La crescente domanda e la necessità di produrre quantità sempre maggiori di petrolio ha stimolato attività di ricerca che, nel corso degli anni, sono diventate sempre più avanzate sotto il profilo tecnologico, in modo da ridurre l’impatto sul territorio e sulle comunità.
Ma cosa sono e dove si trovano gli idrocarburi?

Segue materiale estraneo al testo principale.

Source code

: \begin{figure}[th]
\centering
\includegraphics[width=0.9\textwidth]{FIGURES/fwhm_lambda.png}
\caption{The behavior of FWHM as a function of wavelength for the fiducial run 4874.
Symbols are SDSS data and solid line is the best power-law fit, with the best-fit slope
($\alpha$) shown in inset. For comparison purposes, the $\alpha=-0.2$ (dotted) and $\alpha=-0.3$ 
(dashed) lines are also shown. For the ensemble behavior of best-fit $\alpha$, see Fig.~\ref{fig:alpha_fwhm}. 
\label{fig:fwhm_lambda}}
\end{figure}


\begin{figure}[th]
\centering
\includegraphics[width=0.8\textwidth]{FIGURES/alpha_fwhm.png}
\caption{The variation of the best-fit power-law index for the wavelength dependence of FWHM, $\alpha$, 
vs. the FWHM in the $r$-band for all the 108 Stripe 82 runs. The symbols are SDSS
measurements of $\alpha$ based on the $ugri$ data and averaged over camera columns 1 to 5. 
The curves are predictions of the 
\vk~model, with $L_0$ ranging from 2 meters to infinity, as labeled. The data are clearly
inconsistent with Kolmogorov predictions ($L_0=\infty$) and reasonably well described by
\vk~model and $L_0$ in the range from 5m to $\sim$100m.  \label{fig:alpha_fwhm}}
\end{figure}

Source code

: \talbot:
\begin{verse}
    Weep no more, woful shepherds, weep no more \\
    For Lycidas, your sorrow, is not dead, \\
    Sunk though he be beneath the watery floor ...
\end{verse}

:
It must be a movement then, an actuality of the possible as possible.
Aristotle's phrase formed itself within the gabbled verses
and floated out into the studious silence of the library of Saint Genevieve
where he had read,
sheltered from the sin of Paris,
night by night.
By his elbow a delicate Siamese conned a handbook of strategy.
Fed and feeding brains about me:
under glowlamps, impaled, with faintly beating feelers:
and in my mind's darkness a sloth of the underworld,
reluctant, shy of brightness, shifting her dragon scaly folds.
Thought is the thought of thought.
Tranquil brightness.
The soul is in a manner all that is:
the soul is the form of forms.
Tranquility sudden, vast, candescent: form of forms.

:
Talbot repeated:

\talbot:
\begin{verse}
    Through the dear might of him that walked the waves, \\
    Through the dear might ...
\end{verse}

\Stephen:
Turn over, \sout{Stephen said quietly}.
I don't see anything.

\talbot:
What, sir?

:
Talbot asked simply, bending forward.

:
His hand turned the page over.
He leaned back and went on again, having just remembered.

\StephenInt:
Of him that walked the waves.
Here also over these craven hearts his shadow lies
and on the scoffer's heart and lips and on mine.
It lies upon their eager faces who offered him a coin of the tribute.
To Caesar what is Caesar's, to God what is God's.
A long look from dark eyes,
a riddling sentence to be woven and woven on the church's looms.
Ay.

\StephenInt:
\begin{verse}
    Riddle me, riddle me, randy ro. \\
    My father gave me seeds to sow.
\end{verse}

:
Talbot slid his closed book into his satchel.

Si generano esclusivamente nelle rocce sedimentarie, ricche di materia organica, chiamate “roccia madre”. Esse generano idrocarburi quando, nel corso di ere geologiche, subiscono una temperatura e una pressione tali da trasformare la materia organica in idrocarburi. Gli idrocarburi, avendo una densità minore delle rocce e dell’acqua, tendono a migrare verso la superficie attraverso i pori e le fratture presenti nelle rocce.
Durante la migrazione, in presenza di rocce impermeabili e di assetti geologici tali da favorire l’accumulo degli idrocarburi, si possono creare le condizioni per la formazione di giacimenti. Le rocce impermeabili vengono chiamate “roccia di copertura”, mentre quelle porose, attraverso cui gli idrocarburi migrano e nelle quali in presenza di assetti geologici favorevoli si accumulano, vengono chiamate “roccia serbatoio”.
Un giacimento di idrocarburi può esistere quindi solo se si verifica la presenza contemporanea, in una stessa area, dei 3 tipi di roccia – madre, serbatoio e copertura - che ne consentono la generazione e l’accumulo.
Il processo di esplorazione petrolifera comprende:
L’applicazione dei risultati di questi studi all’interpretazione dei dati di sottosuolo (geofisica e pozzi preesistenti). Ciò permette di ricostruire la presenza e le dimensioni di eventuali trappole per idrocarburi presenti nel bacino sedimentario o nell’area che si sta valutando.
La valutazione del rischio geologico (gestione delle incertezze) e il calcolo delle possibilità di successo.
La perforazione delle trappole in funzione della loro economicità e della stima delle riserve producibili in caso di successo esplorativo.